The US resumes negotiations with Iran. Trump's emissaries, Steve Witkoff and Jared Kushner, are leaving for Pakistan

US President Donald Trump's emissaries, Steve Witkoff and Jared Kushner, will travel to Pakistan on Saturday to resume negotiations aimed at ending the war with Iran, White House spokeswoman Karoline Leavitt said on Friday.
Witkoff and Kushner go to Pakistan on Saturday PHOTO EPA-EFE
Vice President JD Vance, who joined Witkoff and Kushner in peace talks with Iranian officials earlier this month in Islamabad, will not go to Pakistan but will “remains on hold” to join the negotiations.
“Steve and Jared are going to Pakistan tomorrow to hear the Iranians' position”Leavitt told reporters at the White House, according to POLITICO. “The president, the vice president and the secretary of state will remain here in the United States for updates, and the vice president, as I understand it, is on standby and is prepared to go to Pakistan if we deem that a necessary use of his time.”
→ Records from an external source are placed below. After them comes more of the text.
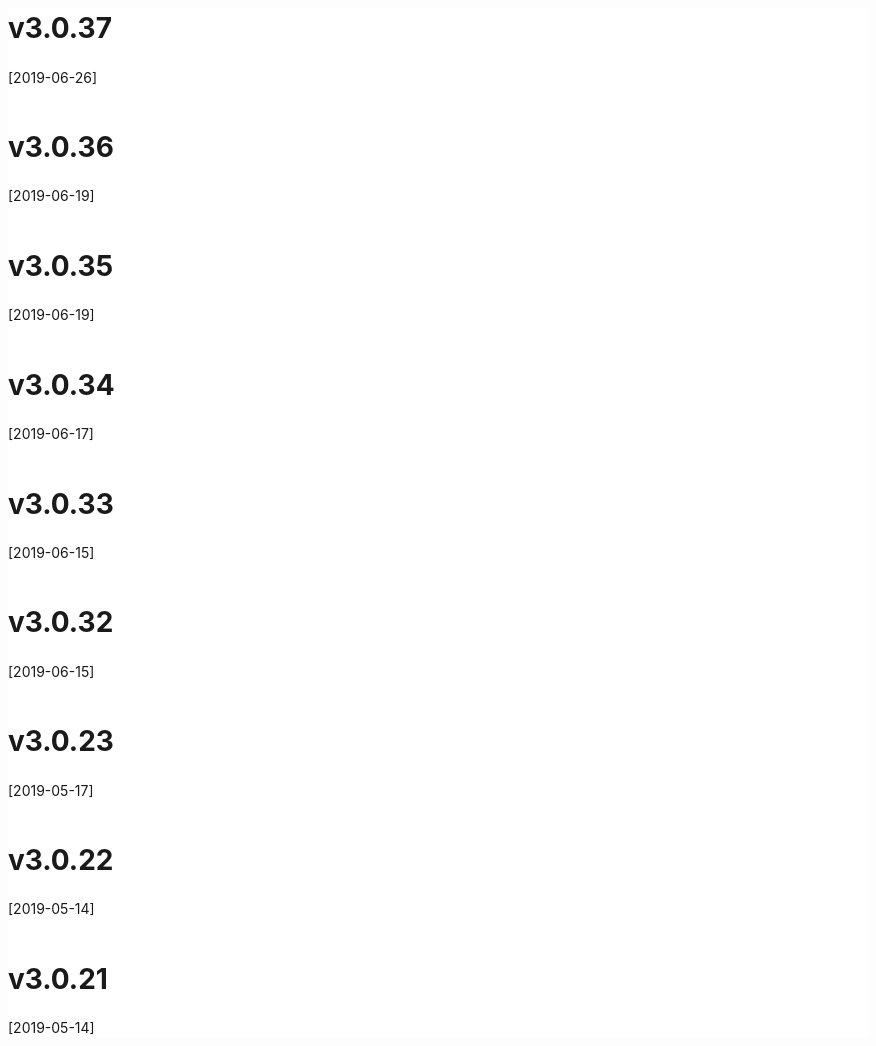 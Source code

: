 


# v3.0.37
[2019-06-26]




# v3.0.36
[2019-06-19]




# v3.0.35
[2019-06-19]




# v3.0.34
[2019-06-17]




# v3.0.33
[2019-06-15]




# v3.0.32
[2019-06-15]




# v3.0.23
[2019-05-17]




# v3.0.22
[2019-05-14]




# v3.0.21
[2019-05-14]

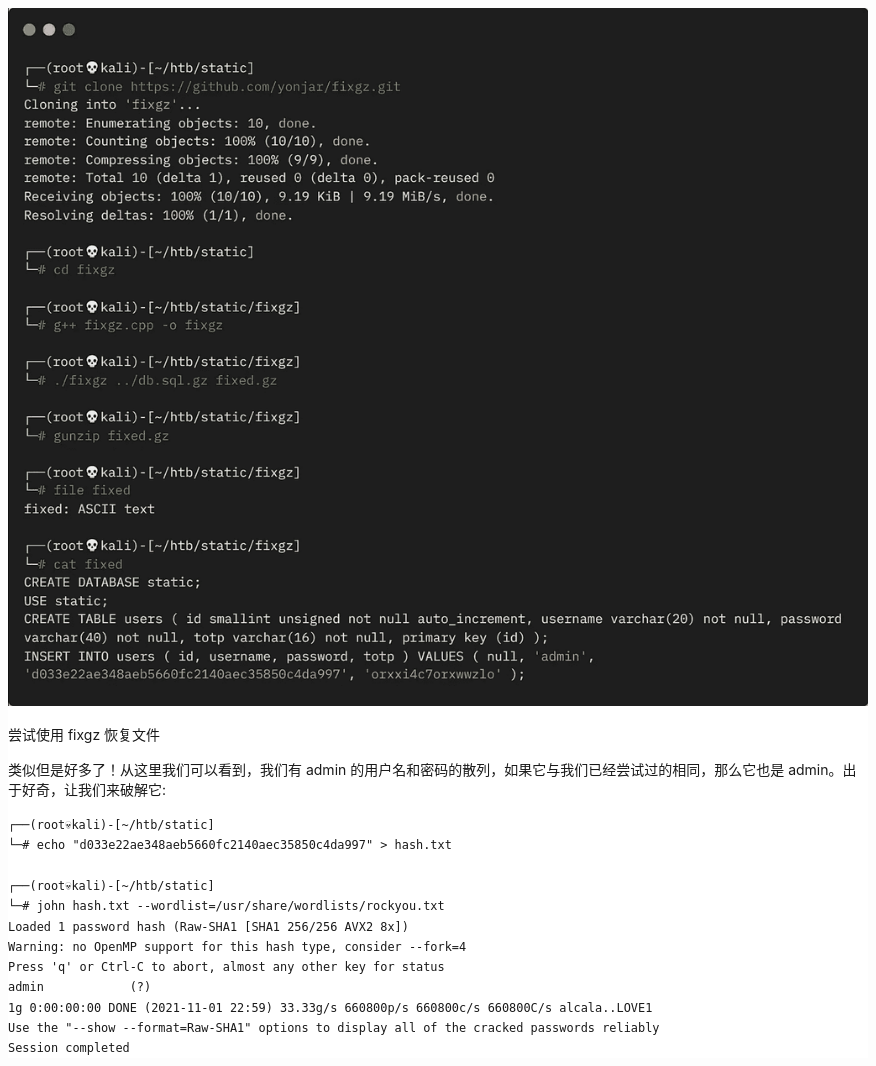 ![](img/0052e9df2bd248038a21ec2b6f441334.png)

尝试使用 fixgz 恢复文件

类似但是好多了！从这里我们可以看到，我们有 admin 的用户名和密码的散列，如果它与我们已经尝试过的相同，那么它也是 admin。出于好奇，让我们来破解它:

```
┌──(root💀kali)-[~/htb/static]
└─# echo "d033e22ae348aeb5660fc2140aec35850c4da997" > hash.txt 

┌──(root💀kali)-[~/htb/static]
└─# john hash.txt --wordlist=/usr/share/wordlists/rockyou.txt 
Loaded 1 password hash (Raw-SHA1 [SHA1 256/256 AVX2 8x])
Warning: no OpenMP support for this hash type, consider --fork=4
Press 'q' or Ctrl-C to abort, almost any other key for status
admin            (?)
1g 0:00:00:00 DONE (2021-11-01 22:59) 33.33g/s 660800p/s 660800c/s 660800C/s alcala..LOVE1
Use the "--show --format=Raw-SHA1" options to display all of the cracked passwords reliably
Session completed
```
Leavitt suggested the United States and Iran were closer to a deal, but declined to elaborate when asked if the Trump administration had received a peace proposal from Iranian leaders.
“We've certainly seen some progress from the Iranian side in recent days”she said.
Iran's willingness to resume negotiations with the US marks a reversal from earlier in the week, when Tehran refused to send its negotiating team to Islamabad in protest at the US blockade of the Strait of Hormuz. A few hours later, Trump extended the blockade indefinitely, while also agreeing to extend the truce between the two countries.
The new talks come as Trump and his administration officials indicate the war could last longer than the president initially suggested when it began in February. Asked about a timetable for ending the conflict, Trump told reporters Thursday: “Don't rush me.”
Trump also suggested he would be willing to tolerate, “for a while”rising fuel prices caused by the conflict, in exchange for preventing Iran from obtaining a nuclear weapon. Already, gasoline is about a dollar more expensive per gallon than before the conflict broke out, a worrisome signal for Republicans ahead of November's midterm elections, the publication notes.
Earlier on Friday, Defense Secretary Pete Hegseth continued to threaten further strikes on Iranian targets and said the US had “all the time in the world” to achieve their goals in Iran.
Vance's previous visit to Islamabad represented the highest-level negotiations between US and Iranian leaders since the Islamic Revolution in 1979. However, Vance returned from that trip with no concrete results, insisting that any deal must include a commitment by Iran not to pursue the ability to build a nuclear weapon.